My sense has been that most atheists and agnostics are very honest in their questioning. There are a few who are just out to start a fight, or take a cheap shot, but they're a minority. You only ask questions about something if that thing is, on some level, important to you. Some are fascinated by the idea of faith; some are repelled by the fact that so many people allow 'irrational superstition' to guide their lives. Most take the questions they ask very seriously.

I do get frustrated when one of these conversations turns one-sided. Some of the atheists I've talked to seem to have very little interest in my responses to their questions, or their accusations. Some seem less interested in learning what my position actually is than they are in telling me it's wrong. I'm afraid I've let myself get short tempered a few times. That's been a mistake. Even when the tone is strident, the questions they raise still deserve serious consideration.

I've learned something interesting in these conversations. There are a lot of things they say that I agree with. When they tell me why they don't believe in God, they usually give me reasons that it's easy to respect.

"I can't believe in a God who would sanction genocide."

"I can't believe in a God who would condemn people to everlasting punishment for belonging to another religion, or for having no religion."

"I can't believe in a God who would sanction the bombing of an abortion clinic, or the shooting of an abortion doctor.

"I can't believe in a God whose followers are more interested in covering up a scandal than in caring for suffering people."

As it happens, I can't believe any of those things either.

The sad truth is that many Christians carry around false ideas of God. Those ideas are based on notions that the preacher is infallible, or the church hierarchy is infallible, or the church doctrines are infallible, or even that the Bible is infallible. They imagine that finding a flaw in any of those things is the same as finding a flaw in God so they shut their eyes to the flaws.

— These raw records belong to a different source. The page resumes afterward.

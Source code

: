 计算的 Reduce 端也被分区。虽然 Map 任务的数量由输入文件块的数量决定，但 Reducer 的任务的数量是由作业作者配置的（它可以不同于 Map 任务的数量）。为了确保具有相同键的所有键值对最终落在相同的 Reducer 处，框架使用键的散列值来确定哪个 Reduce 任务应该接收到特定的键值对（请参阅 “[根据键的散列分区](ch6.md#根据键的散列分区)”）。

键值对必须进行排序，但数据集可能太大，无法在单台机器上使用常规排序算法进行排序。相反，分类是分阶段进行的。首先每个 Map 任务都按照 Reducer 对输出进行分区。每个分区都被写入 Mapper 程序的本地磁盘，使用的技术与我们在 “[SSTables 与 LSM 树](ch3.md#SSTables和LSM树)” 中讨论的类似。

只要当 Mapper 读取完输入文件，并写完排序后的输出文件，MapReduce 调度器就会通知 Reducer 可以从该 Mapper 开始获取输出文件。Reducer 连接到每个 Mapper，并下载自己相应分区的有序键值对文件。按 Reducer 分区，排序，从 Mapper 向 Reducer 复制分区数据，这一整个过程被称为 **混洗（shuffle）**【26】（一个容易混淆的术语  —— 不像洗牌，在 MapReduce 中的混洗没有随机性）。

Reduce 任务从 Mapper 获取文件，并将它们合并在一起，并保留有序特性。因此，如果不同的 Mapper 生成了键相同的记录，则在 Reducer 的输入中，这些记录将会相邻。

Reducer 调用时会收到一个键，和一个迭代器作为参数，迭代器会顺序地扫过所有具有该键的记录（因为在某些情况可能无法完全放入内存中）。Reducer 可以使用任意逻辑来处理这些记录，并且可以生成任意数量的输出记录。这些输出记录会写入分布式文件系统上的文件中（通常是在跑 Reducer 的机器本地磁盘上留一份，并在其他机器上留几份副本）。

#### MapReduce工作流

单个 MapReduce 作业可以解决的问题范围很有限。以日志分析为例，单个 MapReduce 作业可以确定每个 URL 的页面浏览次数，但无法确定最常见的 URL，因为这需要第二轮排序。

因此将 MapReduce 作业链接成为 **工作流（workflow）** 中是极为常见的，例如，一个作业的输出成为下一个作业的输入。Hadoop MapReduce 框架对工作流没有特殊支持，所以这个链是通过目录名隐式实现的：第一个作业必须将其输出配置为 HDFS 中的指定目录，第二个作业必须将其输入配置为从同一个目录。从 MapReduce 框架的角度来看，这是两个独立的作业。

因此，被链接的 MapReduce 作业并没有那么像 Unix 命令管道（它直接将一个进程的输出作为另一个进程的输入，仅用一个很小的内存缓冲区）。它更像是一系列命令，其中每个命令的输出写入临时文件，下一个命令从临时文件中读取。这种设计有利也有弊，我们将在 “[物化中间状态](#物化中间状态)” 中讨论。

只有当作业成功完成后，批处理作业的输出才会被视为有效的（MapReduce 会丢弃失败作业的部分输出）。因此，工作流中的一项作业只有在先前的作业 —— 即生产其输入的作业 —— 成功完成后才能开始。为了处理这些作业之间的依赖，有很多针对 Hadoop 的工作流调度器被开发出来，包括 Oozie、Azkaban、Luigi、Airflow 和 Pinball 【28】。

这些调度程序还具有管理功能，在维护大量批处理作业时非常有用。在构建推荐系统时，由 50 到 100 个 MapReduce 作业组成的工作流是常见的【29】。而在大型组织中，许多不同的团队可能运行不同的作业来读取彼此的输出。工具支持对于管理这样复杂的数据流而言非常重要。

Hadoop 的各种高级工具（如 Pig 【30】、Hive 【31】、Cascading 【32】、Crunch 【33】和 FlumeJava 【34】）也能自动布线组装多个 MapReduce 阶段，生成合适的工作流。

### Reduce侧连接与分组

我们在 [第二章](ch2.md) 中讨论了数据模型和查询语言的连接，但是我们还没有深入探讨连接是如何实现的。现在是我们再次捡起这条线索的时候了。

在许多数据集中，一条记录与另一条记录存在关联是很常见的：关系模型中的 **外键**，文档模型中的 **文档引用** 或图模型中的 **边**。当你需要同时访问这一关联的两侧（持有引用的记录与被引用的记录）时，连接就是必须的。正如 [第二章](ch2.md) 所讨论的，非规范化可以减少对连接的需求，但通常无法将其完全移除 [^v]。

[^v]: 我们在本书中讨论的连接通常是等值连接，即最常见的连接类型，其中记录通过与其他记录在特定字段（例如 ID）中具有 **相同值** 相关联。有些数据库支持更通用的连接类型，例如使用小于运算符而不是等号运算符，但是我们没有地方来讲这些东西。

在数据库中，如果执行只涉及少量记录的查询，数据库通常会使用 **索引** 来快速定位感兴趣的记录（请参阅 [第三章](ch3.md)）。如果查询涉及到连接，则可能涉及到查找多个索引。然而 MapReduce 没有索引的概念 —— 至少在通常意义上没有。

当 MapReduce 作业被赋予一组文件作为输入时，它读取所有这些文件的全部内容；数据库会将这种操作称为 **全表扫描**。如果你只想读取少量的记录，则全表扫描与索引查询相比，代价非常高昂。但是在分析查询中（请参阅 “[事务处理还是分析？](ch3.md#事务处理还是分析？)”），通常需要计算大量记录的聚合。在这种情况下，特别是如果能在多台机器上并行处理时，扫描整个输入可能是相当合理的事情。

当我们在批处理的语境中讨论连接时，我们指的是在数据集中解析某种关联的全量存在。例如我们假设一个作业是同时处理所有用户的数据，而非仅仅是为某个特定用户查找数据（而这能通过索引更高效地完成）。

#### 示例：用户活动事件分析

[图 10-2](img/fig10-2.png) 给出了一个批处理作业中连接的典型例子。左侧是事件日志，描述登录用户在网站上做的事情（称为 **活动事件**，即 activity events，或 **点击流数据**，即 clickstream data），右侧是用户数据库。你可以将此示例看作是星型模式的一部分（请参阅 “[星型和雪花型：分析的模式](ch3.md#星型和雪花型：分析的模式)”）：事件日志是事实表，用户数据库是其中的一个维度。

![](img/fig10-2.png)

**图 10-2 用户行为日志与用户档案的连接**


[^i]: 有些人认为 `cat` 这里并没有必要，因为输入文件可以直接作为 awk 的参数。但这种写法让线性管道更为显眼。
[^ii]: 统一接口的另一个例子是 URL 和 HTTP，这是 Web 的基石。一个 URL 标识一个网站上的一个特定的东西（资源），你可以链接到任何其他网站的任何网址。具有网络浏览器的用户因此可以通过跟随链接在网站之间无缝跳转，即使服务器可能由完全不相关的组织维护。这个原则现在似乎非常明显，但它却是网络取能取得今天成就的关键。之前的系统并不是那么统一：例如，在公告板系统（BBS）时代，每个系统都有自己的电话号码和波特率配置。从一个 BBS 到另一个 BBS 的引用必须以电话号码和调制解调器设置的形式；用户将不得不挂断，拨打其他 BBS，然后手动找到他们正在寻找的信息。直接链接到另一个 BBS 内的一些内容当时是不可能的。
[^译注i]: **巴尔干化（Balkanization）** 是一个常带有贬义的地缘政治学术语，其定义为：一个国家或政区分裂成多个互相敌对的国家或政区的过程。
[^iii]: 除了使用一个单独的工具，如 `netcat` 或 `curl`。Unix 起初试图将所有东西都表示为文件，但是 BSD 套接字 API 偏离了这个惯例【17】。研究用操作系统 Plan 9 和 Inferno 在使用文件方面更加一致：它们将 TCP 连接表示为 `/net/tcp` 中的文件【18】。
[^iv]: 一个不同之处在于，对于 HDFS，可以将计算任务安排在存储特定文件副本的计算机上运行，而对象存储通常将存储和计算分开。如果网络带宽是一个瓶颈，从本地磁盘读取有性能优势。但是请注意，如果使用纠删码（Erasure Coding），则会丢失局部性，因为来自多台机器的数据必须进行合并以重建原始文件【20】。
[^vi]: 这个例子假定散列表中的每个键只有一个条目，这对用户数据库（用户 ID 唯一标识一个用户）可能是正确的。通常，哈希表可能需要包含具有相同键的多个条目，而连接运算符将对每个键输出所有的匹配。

But God is greater than the preacher, or the doctrine, or the theology, or the hierarchy, or even the Bible. All of those things are tools to help us understand God. They can be wonderful tools but, when we forget that's all they are and start acting as if they are interchangeable with God we've made a terrible mistake. We've created a false idea of God and put it in the place of the real God.

It's these false ideas that atheists and agnostics are so good at identifying and criticizing, and they do believers an invaluable service. Honest questions are never the enemy of the true God; they are an important part of any healthy faith.

(That was not a short digression, was it? I'll work on it.)

2 comments:

  1. Pssssst...

    Hit the edit button. I think you may have double-pasted this into a single post.